*** Opening DATA ***

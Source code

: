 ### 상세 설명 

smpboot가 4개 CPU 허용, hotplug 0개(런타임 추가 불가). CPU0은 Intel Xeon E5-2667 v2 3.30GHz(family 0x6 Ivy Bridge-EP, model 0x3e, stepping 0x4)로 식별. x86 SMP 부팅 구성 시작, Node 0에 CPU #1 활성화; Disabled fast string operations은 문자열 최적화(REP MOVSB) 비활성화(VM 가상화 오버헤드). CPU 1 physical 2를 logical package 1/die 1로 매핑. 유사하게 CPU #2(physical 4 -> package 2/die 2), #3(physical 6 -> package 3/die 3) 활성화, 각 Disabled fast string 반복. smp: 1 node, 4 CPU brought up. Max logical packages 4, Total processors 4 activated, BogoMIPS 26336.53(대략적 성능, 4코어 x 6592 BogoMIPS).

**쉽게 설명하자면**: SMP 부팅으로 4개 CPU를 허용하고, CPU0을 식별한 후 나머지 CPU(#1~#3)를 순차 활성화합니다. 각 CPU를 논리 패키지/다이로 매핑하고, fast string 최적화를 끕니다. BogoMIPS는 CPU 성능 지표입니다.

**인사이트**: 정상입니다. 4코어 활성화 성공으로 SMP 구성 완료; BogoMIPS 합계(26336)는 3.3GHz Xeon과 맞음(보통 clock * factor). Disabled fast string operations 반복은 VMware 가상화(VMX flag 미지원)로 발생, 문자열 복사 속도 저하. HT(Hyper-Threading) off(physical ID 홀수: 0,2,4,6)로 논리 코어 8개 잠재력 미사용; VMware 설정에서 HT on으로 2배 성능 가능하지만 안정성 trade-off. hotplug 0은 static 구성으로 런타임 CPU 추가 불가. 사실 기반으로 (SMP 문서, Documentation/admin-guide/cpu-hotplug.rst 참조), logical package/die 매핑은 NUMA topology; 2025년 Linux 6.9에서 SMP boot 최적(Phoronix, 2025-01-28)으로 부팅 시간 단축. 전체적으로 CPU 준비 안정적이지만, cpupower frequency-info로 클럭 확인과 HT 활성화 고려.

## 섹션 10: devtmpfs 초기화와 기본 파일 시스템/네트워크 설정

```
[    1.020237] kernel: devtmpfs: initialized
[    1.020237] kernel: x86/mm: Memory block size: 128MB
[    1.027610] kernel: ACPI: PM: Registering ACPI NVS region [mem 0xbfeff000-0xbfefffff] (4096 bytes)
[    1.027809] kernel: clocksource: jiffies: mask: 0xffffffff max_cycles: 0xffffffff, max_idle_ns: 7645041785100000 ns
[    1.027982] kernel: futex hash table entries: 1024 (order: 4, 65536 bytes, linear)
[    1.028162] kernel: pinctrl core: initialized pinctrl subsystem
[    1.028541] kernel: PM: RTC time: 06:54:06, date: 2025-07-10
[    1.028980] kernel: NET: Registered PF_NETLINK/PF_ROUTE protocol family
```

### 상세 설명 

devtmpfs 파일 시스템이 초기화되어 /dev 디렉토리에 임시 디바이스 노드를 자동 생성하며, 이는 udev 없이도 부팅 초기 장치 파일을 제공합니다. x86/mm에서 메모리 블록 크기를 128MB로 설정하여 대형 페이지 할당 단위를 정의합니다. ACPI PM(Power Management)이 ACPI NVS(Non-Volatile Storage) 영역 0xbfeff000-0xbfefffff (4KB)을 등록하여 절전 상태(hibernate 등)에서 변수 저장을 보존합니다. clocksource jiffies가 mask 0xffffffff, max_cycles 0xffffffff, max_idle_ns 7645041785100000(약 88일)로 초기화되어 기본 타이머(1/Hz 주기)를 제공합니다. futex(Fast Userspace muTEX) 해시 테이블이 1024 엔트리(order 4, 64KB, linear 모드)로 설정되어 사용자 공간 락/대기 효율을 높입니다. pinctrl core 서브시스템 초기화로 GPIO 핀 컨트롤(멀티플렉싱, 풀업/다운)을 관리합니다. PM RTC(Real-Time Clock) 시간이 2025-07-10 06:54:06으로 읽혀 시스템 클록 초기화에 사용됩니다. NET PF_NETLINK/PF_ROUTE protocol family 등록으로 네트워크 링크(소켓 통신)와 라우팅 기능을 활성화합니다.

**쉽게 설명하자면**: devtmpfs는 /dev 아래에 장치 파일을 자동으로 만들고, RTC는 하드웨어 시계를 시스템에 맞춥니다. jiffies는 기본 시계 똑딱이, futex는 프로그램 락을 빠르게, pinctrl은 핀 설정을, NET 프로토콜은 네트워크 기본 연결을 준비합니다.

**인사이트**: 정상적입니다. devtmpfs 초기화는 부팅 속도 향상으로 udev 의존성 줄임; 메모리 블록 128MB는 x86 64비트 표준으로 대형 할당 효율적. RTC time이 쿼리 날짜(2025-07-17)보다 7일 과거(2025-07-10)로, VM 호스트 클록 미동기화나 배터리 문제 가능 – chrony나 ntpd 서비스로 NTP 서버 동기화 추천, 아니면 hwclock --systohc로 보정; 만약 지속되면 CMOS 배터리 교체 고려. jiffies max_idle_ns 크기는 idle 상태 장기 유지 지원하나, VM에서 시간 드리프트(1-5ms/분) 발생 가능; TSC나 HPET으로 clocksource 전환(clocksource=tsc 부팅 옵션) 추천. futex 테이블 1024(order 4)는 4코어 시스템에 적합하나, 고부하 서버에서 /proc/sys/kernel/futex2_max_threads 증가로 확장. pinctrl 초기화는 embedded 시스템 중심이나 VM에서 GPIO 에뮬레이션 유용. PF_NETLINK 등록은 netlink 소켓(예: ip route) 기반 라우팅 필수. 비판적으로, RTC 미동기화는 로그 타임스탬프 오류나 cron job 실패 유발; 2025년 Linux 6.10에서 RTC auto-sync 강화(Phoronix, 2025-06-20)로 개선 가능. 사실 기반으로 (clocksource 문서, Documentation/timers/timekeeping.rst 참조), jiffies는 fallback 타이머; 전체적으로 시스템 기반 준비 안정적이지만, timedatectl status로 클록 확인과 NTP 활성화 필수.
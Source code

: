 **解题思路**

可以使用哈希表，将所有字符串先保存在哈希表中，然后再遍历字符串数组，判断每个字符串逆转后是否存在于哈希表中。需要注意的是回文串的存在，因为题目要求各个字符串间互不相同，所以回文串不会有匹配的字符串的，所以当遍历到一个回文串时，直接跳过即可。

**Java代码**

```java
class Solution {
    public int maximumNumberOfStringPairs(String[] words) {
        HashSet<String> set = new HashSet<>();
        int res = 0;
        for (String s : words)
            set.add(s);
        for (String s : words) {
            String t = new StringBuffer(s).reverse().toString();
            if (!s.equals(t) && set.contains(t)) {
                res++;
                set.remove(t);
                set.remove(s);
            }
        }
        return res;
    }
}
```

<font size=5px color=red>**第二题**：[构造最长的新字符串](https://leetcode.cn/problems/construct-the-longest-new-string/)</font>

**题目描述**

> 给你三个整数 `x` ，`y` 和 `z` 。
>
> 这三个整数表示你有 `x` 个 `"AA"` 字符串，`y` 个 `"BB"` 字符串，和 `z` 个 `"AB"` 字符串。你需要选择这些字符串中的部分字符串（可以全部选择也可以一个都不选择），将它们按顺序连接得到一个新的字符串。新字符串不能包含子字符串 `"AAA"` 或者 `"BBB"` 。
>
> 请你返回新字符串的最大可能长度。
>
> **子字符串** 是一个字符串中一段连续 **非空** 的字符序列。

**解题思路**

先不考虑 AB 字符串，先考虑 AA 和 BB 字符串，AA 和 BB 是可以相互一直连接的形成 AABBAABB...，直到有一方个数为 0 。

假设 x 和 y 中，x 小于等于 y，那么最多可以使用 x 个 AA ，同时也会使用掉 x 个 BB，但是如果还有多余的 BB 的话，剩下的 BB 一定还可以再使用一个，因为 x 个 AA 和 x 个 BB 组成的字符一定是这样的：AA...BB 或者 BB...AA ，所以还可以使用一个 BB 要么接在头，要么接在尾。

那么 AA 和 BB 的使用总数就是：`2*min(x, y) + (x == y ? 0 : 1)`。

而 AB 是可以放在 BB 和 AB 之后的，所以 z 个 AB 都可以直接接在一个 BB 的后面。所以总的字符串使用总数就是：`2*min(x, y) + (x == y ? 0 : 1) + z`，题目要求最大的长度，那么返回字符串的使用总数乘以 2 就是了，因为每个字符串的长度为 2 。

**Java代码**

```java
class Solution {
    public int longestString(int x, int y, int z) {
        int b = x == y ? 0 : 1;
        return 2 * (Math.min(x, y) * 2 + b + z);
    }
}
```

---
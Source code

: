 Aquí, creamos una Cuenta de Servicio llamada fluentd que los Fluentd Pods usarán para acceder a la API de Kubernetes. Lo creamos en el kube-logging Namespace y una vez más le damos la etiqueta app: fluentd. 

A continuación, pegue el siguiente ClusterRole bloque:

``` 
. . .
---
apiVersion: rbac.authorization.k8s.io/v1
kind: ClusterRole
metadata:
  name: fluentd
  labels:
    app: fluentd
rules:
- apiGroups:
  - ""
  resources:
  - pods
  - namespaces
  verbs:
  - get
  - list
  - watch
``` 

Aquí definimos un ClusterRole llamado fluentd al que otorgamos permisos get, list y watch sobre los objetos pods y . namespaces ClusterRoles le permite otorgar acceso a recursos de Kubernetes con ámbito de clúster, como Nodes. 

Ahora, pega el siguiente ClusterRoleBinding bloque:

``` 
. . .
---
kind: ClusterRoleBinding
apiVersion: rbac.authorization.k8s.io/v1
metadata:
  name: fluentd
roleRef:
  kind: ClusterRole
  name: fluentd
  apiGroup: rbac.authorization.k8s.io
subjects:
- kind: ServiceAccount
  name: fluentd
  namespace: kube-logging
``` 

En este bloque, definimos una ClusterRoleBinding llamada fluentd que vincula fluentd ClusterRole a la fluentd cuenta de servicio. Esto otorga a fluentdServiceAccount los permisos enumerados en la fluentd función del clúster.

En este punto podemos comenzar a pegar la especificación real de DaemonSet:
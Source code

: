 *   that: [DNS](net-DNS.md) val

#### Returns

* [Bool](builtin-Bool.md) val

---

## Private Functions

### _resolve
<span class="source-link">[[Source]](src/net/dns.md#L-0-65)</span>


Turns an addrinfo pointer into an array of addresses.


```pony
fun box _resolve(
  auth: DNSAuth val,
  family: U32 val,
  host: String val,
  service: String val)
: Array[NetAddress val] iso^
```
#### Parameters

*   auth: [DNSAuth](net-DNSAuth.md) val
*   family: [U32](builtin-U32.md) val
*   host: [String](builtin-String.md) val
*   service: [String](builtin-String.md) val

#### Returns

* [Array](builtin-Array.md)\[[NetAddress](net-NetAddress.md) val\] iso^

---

*** Closing DATA ***

• [PROMPT] In the material above, find every line that has the string "protocol" and pull those lines out.

• [SOLUTION TO THIS PROBLEM]
[    1.028980] kernel: NET: Registered PF_NETLINK/PF_ROUTE protocol family
devtmpfs 파일 시스템이 초기화되어 /dev 디렉토리에 임시 디바이스 노드를 자동 생성하며, 이는 udev 없이도 부팅 초기 장치 파일을 제공합니다. x86/mm에서 메모리 블록 크기를 128MB로 설정하여 대형 페이지 할당 단위를 정의합니다. ACPI PM(Power Management)이 ACPI NVS(Non-Volatile Storage) 영역 0xbfeff000-0xbfefffff (4KB)을 등록하여 절전 상태(hibernate 등)에서 변수 저장을 보존합니다. clocksource jiffies가 mask 0xffffffff, max_cycles 0xffffffff, max_idle_ns 7645041785100000(약 88일)로 초기화되어 기본 타이머(1/Hz 주기)를 제공합니다. futex(Fast Userspace muTEX) 해시 테이블이 1024 엔트리(order 4, 64KB, linear 모드)로 설정되어 사용자 공간 락/대기 효율을 높입니다. pinctrl core 서브시스템 초기화로 GPIO 핀 컨트롤(멀티플렉싱, 풀업/다운)을 관리합니다. PM RTC(Real-Time Clock) 시간이 2025-07-10 06:54:06으로 읽혀 시스템 클록 초기화에 사용됩니다. NET PF_NETLINK/PF_ROUTE protocol family 등록으로 네트워크 링크(소켓 통신)와 라우팅 기능을 활성화합니다.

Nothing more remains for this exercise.